Task description
Extract, unchanged, every line from the top of the material below through the line with "## Defining the", and no more.

┌─ Source material

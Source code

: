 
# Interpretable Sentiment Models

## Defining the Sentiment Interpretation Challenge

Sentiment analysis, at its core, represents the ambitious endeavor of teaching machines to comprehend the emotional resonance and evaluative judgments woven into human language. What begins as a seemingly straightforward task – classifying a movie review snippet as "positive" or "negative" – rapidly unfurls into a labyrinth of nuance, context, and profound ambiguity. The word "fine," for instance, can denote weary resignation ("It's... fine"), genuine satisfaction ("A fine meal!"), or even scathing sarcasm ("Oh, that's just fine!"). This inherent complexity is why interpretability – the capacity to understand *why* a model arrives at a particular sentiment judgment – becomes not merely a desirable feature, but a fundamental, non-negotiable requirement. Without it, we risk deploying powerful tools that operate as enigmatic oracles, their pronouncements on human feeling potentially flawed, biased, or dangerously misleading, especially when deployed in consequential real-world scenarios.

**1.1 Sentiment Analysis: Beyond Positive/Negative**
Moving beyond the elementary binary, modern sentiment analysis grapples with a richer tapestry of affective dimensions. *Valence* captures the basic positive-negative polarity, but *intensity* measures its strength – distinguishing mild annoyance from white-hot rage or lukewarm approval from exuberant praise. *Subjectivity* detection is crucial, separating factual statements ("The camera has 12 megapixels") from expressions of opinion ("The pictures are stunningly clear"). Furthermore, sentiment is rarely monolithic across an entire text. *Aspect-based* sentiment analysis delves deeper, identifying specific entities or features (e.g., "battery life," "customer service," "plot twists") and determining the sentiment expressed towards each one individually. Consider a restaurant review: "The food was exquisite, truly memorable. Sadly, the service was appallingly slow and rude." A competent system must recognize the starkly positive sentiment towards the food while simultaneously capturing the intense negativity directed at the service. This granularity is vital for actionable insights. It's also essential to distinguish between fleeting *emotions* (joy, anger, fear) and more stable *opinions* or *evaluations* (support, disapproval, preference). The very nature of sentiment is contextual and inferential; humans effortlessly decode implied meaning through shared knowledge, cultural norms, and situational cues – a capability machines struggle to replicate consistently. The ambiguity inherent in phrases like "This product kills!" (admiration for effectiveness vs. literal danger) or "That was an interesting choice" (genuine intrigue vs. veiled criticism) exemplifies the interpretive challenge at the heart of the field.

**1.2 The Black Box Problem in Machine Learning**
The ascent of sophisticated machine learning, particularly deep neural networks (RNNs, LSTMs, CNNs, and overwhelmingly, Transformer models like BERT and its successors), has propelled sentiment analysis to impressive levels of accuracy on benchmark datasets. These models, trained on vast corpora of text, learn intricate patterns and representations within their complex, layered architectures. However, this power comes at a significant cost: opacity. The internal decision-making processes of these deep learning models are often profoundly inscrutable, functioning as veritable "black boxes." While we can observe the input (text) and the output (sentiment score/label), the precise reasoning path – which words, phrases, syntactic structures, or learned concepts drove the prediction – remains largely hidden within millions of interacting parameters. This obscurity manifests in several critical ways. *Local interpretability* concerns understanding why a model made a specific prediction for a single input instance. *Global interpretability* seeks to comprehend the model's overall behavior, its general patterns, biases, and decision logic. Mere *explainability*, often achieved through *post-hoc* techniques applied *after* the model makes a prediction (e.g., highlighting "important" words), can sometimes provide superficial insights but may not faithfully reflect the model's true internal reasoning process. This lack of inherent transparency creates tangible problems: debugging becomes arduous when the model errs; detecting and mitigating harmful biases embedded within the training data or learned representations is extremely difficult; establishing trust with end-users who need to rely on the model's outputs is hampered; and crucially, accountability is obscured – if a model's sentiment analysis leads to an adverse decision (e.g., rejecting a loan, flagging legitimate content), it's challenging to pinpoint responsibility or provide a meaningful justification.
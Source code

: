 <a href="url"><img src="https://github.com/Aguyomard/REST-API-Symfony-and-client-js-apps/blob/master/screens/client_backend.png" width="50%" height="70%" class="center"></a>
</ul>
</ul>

└─

Reply to the exercise
Source code

: 
# Interpretable Sentiment Models

## Defining the Sentiment Interpretation Challenge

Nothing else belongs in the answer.